Pictures paired with source code
....

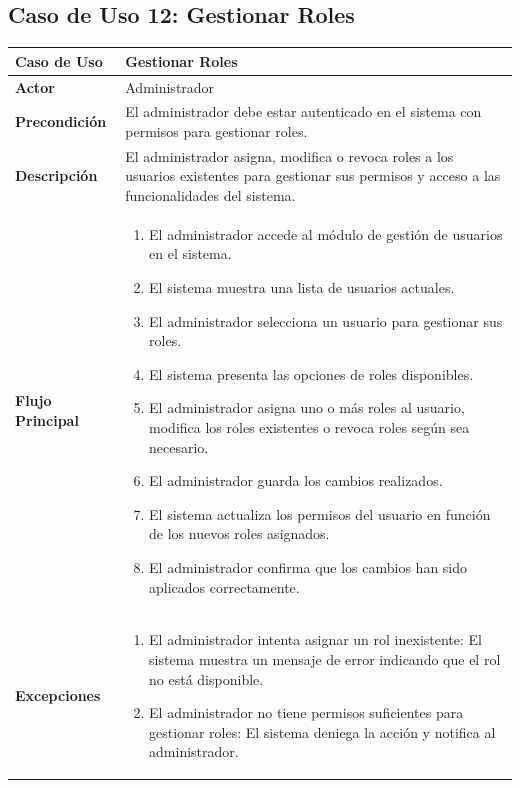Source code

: \documentclass{article}
\begin{document}
\subsection{Caso de Uso 12: Gestionar Roles}

\begin{table}[H]
    \centering
    \begin{tabular}{|p{4cm}|p{11cm}|}
    \hline
    \textbf{Caso de Uso}        & \textbf{Gestionar Roles} \\ \hline
    \textbf{Actor}              & Administrador \\ \hline
    \textbf{Precondición}       & El administrador debe estar autenticado en el sistema con permisos para gestionar roles. \\ \hline
    \textbf{Descripción}        & El administrador asigna, modifica o revoca roles a los usuarios existentes para gestionar sus permisos y acceso a las funcionalidades del sistema. \\ \hline
    \textbf{Flujo Principal}    & 
    \begin{enumerate}
        \item El administrador accede al módulo de gestión de usuarios en el sistema.
        \item El sistema muestra una lista de usuarios actuales.
        \item El administrador selecciona un usuario para gestionar sus roles.
        \item El sistema presenta las opciones de roles disponibles.
        \item El administrador asigna uno o más roles al usuario, modifica los roles existentes o revoca roles según sea necesario.
        \item El administrador guarda los cambios realizados.
        \item El sistema actualiza los permisos del usuario en función de los nuevos roles asignados.
        \item El administrador confirma que los cambios han sido aplicados correctamente.
    \end{enumerate} \\ \hline
    \textbf{Excepciones}        & 
    \begin{enumerate}
        \item El administrador intenta asignar un rol inexistente: El sistema muestra un mensaje de error indicando que el rol no está disponible.
        \item El administrador no tiene permisos suficientes para gestionar roles: El sistema deniega la acción y notifica al administrador.

\end{enumerate}
\end{tabular}
\end{table}
\end{document}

....

#### [What you have to do]
Write the records out again verbatim and omit the pictures they contain.

#### [Task response]
Source code

: \documentclass{article}
\begin{document}
\subsection{Caso de Uso 12: Gestionar Roles}

\begin{table}[H]
    \centering
    \begin{tabular}{|p{4cm}|p{11cm}|}
    \hline
    \textbf{Caso de Uso}        & \textbf{Gestionar Roles} \\ \hline
    \textbf{Actor}              & Administrador \\ \hline
    \textbf{Precondición}       & El administrador debe estar autenticado en el sistema con permisos para gestionar roles. \\ \hline
    \textbf{Descripción}        & El administrador asigna, modifica o revoca roles a los usuarios existentes para gestionar sus permisos y acceso a las funcionalidades del sistema. \\ \hline
    \textbf{Flujo Principal}    & 
    \begin{enumerate}
        \item El administrador accede al módulo de gestión de usuarios en el sistema.
        \item El sistema muestra una lista de usuarios actuales.
        \item El administrador selecciona un usuario para gestionar sus roles.
        \item El sistema presenta las opciones de roles disponibles.
        \item El administrador asigna uno o más roles al usuario, modifica los roles existentes o revoca roles según sea necesario.
        \item El administrador guarda los cambios realizados.
        \item El sistema actualiza los permisos del usuario en función de los nuevos roles asignados.
        \item El administrador confirma que los cambios han sido aplicados correctamente.
    \end{enumerate} \\ \hline
    \textbf{Excepciones}        & 
    \begin{enumerate}
        \item El administrador intenta asignar un rol inexistente: El sistema muestra un mensaje de error indicando que el rol no está disponible.
        \item El administrador no tiene permisos suficientes para gestionar roles: El sistema deniega la acción y notifica al administrador.

\end{enumerate}
\end{tabular}
\end{table}
\end{document}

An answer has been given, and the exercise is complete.